## Task brief:
Your answer should be the lines from the start of the records through the line with "### 0.3 RC-Vox의 정의", copied word for word.

## Excerpted data:

----

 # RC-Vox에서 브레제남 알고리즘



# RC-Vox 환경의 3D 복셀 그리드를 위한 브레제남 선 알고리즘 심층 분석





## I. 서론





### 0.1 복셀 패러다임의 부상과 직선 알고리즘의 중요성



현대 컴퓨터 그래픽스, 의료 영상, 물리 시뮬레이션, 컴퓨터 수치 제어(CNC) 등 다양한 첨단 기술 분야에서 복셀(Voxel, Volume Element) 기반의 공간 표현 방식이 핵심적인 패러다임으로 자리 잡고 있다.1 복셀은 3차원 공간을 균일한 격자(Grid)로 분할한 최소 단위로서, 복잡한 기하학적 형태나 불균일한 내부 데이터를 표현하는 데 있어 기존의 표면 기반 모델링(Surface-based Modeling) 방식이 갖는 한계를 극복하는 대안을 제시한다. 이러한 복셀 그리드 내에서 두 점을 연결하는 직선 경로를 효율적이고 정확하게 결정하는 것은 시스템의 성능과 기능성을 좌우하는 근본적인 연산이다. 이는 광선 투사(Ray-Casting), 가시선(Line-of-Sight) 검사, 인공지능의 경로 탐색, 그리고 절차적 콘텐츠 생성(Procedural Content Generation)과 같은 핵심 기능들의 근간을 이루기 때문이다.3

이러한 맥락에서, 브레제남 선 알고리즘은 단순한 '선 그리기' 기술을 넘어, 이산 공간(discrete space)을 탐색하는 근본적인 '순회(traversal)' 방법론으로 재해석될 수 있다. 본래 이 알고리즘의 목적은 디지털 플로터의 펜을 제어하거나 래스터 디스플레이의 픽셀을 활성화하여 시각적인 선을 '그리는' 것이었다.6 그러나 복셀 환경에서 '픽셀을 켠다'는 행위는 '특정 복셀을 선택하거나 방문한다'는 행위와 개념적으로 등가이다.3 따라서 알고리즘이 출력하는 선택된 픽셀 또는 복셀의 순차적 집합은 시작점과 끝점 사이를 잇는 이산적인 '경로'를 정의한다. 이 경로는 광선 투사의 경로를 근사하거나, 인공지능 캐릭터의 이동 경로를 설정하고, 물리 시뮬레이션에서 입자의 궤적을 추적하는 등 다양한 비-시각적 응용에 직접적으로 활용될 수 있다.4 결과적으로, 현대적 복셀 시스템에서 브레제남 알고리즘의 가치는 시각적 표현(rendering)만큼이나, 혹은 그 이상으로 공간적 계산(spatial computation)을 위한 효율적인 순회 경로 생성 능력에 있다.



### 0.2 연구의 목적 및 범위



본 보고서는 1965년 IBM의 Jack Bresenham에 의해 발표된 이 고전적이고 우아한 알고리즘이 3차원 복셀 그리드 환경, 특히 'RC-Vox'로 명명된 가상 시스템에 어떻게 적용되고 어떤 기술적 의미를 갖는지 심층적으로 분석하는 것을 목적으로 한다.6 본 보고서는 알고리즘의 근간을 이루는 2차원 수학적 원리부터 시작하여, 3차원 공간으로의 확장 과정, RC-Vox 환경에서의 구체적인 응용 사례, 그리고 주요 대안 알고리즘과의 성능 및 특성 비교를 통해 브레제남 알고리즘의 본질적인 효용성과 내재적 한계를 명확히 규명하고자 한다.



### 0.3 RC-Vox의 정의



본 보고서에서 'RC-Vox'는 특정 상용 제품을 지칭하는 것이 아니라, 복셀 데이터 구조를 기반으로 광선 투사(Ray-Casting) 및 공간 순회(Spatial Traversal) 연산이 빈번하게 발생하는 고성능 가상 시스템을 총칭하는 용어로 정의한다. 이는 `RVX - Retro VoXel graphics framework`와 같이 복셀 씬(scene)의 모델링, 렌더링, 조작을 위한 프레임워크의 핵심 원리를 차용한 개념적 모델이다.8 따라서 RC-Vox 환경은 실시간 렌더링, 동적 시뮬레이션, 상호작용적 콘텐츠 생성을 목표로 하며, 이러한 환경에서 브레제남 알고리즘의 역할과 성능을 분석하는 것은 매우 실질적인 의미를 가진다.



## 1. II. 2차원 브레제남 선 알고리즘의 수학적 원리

----

## Your response:
 # RC-Vox에서 브레제남 알고리즘



# RC-Vox 환경의 3D 복셀 그리드를 위한 브레제남 선 알고리즘 심층 분석





## I. 서론





### 0.1 복셀 패러다임의 부상과 직선 알고리즘의 중요성



현대 컴퓨터 그래픽스, 의료 영상, 물리 시뮬레이션, 컴퓨터 수치 제어(CNC) 등 다양한 첨단 기술 분야에서 복셀(Voxel, Volume Element) 기반의 공간 표현 방식이 핵심적인 패러다임으로 자리 잡고 있다.1 복셀은 3차원 공간을 균일한 격자(Grid)로 분할한 최소 단위로서, 복잡한 기하학적 형태나 불균일한 내부 데이터를 표현하는 데 있어 기존의 표면 기반 모델링(Surface-based Modeling) 방식이 갖는 한계를 극복하는 대안을 제시한다. 이러한 복셀 그리드 내에서 두 점을 연결하는 직선 경로를 효율적이고 정확하게 결정하는 것은 시스템의 성능과 기능성을 좌우하는 근본적인 연산이다. 이는 광선 투사(Ray-Casting), 가시선(Line-of-Sight) 검사, 인공지능의 경로 탐색, 그리고 절차적 콘텐츠 생성(Procedural Content Generation)과 같은 핵심 기능들의 근간을 이루기 때문이다.3

이러한 맥락에서, 브레제남 선 알고리즘은 단순한 '선 그리기' 기술을 넘어, 이산 공간(discrete space)을 탐색하는 근본적인 '순회(traversal)' 방법론으로 재해석될 수 있다. 본래 이 알고리즘의 목적은 디지털 플로터의 펜을 제어하거나 래스터 디스플레이의 픽셀을 활성화하여 시각적인 선을 '그리는' 것이었다.6 그러나 복셀 환경에서 '픽셀을 켠다'는 행위는 '특정 복셀을 선택하거나 방문한다'는 행위와 개념적으로 등가이다.3 따라서 알고리즘이 출력하는 선택된 픽셀 또는 복셀의 순차적 집합은 시작점과 끝점 사이를 잇는 이산적인 '경로'를 정의한다. 이 경로는 광선 투사의 경로를 근사하거나, 인공지능 캐릭터의 이동 경로를 설정하고, 물리 시뮬레이션에서 입자의 궤적을 추적하는 등 다양한 비-시각적 응용에 직접적으로 활용될 수 있다.4 결과적으로, 현대적 복셀 시스템에서 브레제남 알고리즘의 가치는 시각적 표현(rendering)만큼이나, 혹은 그 이상으로 공간적 계산(spatial computation)을 위한 효율적인 순회 경로 생성 능력에 있다.



### 0.2 연구의 목적 및 범위



본 보고서는 1965년 IBM의 Jack Bresenham에 의해 발표된 이 고전적이고 우아한 알고리즘이 3차원 복셀 그리드 환경, 특히 'RC-Vox'로 명명된 가상 시스템에 어떻게 적용되고 어떤 기술적 의미를 갖는지 심층적으로 분석하는 것을 목적으로 한다.6 본 보고서는 알고리즘의 근간을 이루는 2차원 수학적 원리부터 시작하여, 3차원 공간으로의 확장 과정, RC-Vox 환경에서의 구체적인 응용 사례, 그리고 주요 대안 알고리즘과의 성능 및 특성 비교를 통해 브레제남 알고리즘의 본질적인 효용성과 내재적 한계를 명확히 규명하고자 한다.



### 0.3 RC-Vox의 정의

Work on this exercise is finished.